Because logically, becoming the sex that:
1. Is subject to the large majority of domestic abuse and violence
2. Is discarded at birth in countries where low birth rate is the goal
3. Is sold without agency for dowery by their parents in order to bear childen
4. Is subject to honor killing for loving someone other than who their parents choose
5. Must wear stultifying covering in order to be hidden from view
6. Had no say in their own financial lives until the late 20th century in the United States
7. Could be legally raped by their husbands until only very recently in the United States
8. Is not allowed to decide when they should be able to have an abortion
8. a.
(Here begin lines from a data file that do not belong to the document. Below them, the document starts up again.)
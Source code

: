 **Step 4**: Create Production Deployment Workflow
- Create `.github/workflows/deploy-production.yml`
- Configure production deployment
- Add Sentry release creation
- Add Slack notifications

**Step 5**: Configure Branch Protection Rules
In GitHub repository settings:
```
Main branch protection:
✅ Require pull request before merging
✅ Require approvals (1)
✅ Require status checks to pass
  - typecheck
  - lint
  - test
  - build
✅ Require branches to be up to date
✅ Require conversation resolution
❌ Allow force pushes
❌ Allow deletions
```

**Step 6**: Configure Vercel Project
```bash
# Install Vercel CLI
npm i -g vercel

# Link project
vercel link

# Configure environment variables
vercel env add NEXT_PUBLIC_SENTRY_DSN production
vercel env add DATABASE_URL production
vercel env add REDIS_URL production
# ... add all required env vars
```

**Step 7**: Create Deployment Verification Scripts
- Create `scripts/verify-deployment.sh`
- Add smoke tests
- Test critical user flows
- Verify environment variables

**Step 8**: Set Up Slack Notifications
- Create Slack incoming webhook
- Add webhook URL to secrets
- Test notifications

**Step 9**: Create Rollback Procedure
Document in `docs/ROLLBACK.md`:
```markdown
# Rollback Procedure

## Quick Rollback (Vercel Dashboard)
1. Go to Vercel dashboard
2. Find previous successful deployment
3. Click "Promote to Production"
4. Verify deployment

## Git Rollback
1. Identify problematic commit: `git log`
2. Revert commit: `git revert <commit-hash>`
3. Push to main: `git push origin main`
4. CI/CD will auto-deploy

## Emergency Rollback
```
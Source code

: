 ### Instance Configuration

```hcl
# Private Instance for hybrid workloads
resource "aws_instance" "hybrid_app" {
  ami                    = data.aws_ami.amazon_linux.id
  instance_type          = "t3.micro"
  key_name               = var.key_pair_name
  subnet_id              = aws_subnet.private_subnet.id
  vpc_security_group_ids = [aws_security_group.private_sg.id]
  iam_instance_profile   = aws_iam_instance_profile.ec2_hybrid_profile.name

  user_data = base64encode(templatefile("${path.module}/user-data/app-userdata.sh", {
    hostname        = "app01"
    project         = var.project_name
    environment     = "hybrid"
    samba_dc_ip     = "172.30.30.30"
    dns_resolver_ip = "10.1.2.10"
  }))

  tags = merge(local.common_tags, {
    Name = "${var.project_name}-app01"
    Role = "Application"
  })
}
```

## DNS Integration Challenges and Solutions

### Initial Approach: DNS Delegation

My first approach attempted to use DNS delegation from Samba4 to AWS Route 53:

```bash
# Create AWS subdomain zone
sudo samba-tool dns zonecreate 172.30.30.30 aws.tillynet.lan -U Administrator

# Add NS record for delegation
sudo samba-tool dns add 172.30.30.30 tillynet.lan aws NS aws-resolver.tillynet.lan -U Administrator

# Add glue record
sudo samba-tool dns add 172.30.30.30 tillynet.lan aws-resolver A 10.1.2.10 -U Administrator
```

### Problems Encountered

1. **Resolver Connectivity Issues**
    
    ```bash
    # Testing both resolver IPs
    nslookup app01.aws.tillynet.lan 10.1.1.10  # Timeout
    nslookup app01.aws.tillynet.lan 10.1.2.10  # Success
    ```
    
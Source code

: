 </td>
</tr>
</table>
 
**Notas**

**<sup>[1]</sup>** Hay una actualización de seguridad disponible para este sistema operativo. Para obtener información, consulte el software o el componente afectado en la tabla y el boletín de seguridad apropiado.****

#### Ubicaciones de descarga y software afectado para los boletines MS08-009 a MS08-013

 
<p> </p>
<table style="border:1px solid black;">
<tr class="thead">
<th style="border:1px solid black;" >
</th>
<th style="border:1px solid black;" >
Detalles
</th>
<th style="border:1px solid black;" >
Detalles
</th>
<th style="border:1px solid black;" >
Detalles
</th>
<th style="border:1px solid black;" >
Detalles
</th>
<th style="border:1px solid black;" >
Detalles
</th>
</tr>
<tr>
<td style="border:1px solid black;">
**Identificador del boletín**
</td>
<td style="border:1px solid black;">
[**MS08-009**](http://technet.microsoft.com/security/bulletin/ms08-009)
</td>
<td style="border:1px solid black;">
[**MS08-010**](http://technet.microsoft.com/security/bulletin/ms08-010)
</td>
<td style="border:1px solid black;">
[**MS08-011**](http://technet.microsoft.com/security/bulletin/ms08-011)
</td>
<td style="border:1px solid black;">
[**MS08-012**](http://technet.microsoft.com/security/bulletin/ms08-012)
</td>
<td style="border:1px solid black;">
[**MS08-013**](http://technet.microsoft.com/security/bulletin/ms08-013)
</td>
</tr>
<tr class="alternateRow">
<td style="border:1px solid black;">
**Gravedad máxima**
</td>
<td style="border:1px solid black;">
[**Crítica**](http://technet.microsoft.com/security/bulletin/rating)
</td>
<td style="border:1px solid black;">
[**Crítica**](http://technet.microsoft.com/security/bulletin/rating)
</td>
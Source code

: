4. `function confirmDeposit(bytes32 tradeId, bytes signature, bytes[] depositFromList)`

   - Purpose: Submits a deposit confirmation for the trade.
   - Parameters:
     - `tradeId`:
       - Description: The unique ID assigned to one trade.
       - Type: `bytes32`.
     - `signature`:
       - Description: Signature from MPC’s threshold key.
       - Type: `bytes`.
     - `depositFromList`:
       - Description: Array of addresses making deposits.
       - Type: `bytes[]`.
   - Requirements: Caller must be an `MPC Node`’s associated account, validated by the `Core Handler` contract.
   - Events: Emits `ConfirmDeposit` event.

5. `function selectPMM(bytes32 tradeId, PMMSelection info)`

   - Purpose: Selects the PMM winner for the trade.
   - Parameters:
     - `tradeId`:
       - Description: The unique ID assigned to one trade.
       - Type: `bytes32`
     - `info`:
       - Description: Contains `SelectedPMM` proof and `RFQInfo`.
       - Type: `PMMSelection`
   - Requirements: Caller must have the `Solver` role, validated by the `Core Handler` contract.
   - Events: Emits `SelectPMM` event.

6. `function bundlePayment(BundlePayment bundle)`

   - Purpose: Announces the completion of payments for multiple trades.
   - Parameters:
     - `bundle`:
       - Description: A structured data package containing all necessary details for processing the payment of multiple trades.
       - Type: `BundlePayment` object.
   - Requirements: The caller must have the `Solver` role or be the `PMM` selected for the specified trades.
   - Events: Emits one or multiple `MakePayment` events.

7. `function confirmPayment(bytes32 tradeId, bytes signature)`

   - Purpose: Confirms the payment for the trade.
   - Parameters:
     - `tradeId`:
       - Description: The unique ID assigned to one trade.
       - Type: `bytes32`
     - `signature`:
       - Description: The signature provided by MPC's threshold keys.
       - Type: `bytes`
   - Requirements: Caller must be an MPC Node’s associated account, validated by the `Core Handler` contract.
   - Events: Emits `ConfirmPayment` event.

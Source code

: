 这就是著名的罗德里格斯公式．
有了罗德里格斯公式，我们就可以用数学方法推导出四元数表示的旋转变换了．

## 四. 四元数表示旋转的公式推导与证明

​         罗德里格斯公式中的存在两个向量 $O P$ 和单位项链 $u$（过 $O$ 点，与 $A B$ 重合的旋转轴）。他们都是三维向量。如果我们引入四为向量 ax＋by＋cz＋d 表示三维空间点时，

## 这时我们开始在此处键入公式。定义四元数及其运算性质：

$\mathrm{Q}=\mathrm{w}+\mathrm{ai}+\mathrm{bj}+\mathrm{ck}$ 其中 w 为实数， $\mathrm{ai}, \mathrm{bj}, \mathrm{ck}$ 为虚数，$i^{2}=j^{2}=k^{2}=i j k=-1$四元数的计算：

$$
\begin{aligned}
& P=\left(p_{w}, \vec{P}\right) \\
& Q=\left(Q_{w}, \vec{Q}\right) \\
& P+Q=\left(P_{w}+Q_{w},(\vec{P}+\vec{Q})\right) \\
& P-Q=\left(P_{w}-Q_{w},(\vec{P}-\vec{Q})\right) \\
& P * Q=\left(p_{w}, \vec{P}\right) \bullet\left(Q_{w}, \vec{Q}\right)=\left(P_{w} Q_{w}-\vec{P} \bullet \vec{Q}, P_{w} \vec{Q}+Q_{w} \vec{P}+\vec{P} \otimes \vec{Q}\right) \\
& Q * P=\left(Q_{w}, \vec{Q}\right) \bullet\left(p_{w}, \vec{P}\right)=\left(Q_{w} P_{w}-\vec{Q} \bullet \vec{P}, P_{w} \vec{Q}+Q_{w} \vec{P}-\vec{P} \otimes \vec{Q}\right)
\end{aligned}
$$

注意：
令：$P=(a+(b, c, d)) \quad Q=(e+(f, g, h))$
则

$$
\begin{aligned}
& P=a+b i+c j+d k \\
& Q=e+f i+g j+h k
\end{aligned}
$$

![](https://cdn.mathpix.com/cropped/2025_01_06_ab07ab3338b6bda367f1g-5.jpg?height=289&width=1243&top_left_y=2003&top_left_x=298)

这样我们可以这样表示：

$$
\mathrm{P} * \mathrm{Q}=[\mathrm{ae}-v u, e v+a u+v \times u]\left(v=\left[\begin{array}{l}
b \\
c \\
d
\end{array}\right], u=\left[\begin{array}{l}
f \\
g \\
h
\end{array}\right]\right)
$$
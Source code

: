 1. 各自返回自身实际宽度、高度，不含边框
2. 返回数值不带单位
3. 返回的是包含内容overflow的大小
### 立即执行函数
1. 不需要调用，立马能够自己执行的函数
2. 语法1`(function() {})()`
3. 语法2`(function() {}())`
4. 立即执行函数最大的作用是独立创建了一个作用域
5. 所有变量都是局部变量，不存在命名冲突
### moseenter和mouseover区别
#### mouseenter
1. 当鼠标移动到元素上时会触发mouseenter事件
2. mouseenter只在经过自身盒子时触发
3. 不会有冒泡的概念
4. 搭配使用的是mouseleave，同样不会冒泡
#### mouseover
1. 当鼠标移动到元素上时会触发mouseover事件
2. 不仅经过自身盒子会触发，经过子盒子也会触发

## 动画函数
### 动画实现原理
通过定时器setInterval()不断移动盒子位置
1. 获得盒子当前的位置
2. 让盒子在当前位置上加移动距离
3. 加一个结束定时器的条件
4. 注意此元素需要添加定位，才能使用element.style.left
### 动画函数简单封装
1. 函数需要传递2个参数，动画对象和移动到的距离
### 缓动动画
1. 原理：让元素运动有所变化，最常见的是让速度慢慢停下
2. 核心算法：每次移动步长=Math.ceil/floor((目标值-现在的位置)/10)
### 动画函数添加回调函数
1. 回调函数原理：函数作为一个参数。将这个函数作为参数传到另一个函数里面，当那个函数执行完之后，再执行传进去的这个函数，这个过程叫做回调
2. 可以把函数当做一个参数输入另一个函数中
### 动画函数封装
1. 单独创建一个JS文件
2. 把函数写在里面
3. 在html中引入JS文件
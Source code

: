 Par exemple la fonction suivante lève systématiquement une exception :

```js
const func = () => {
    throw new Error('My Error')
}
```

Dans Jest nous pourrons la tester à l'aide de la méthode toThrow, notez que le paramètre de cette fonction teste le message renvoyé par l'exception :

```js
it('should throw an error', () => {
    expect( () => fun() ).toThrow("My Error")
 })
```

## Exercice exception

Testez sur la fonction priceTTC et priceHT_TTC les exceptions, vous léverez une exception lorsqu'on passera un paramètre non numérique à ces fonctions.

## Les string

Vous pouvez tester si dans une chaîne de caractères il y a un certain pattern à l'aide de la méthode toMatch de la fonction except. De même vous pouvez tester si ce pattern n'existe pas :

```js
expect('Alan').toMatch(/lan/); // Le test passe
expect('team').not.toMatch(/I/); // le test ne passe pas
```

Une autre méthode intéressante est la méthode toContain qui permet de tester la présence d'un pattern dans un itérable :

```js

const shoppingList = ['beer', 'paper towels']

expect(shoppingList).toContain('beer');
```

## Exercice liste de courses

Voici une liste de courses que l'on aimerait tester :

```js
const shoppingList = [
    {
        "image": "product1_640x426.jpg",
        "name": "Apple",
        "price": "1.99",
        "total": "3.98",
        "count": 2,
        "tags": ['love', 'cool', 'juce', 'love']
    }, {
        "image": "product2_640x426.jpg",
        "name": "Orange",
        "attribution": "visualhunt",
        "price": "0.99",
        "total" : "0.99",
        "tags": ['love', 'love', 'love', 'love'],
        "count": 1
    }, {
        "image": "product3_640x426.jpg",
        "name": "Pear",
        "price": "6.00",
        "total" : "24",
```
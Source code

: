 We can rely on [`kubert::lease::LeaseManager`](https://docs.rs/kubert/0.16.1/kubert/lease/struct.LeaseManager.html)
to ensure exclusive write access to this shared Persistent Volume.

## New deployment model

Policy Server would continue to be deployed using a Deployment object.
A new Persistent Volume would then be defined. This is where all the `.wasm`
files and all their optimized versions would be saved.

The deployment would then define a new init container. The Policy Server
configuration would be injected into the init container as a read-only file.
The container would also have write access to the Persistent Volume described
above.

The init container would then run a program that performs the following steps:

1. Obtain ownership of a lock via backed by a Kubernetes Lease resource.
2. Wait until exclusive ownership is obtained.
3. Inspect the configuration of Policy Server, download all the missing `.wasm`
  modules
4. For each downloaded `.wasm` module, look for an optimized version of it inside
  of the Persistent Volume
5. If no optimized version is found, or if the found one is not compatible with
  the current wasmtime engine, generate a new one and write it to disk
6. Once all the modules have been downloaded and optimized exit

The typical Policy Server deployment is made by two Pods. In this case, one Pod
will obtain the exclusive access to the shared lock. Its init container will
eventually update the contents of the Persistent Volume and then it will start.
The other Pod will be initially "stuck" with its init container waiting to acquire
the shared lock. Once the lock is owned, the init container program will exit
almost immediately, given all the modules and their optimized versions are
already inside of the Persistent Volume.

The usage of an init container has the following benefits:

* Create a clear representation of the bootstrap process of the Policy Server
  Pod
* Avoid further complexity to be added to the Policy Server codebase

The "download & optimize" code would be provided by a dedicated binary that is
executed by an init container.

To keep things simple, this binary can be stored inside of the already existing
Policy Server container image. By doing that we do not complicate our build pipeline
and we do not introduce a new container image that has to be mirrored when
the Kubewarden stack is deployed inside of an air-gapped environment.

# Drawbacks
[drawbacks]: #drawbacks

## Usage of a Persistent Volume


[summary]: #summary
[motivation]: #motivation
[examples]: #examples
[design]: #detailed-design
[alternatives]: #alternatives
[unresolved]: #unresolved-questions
Is considered of lesser value to society than a clump of cells that may one day be a person
9. Is told that in order to supplement their college tuition they should be fucked by men for money
10. Are told that if they don’t have sex they are frigid, but if they do have sex they are sluts
11. Are threatened with rape and murder for not believeing that gender identity is the true measure of their own sex
12. Have to face the fact that the word Women is exclusionary now when it comes to women’s health care (that only applies to their bodies.)
13. Are the targets of men (sometimes even the police sworn to protect them) who would kidnap, rape, and murder them
14. Are depicted in pornography as wanting to be degraded, put in harms way by choking, or other means in order to excite men
15. Are not accepted into political leadership (except very begrudgingly and when they do are subject to even more intense misogyny than women who aren’t leaders
16. Are considered not treatable by male doctors under the Taliban due to “modesty” rules, even though women in Afghanistan are not allowed to be doctors
17. Are compelled into polyamorous marriages to old men in order to multiply the FLDS and other cult religions
18. Are considered to be the only ones who should make the sandwiches (I mean, really, guys?)
19. Harassed and teased as teens for developing breasts
20. Harassed and teased as teens for not developing breasts
21. Subject to rape and harassment in the military only to find that they often have to report the rape to their own rapist if he is in her chain of command
22. Used by soldiers raping them as a spoil of war
23. Trafficked and sold so that men can use them without any recourse to justice
24. Kidnaped by jihadists to make new jihadists
25. As a Saudi man told me “to keep the home and care or the children is the highest calling for women.”
Can’t be seen as a step up in social class to them.
I could do this all day, and I think you get the picture. It makes no logical sense for men to be acknowledged as women in order to make them more empowered, or happier. So why the insistence? Why this article of faith that must be honored by everyone to please such a noisy few?
As has been said before, it’s down to validation. These men must be seen as women, in order to do so we must recite the litany, recite not only their pronouns but our own, clap for TinkerBell, or they can’t get their gender euphoria.
And/or it’s a paraphilia and/or it’s because they have such profound contempt for us that they think they do Being A Woman better than we do.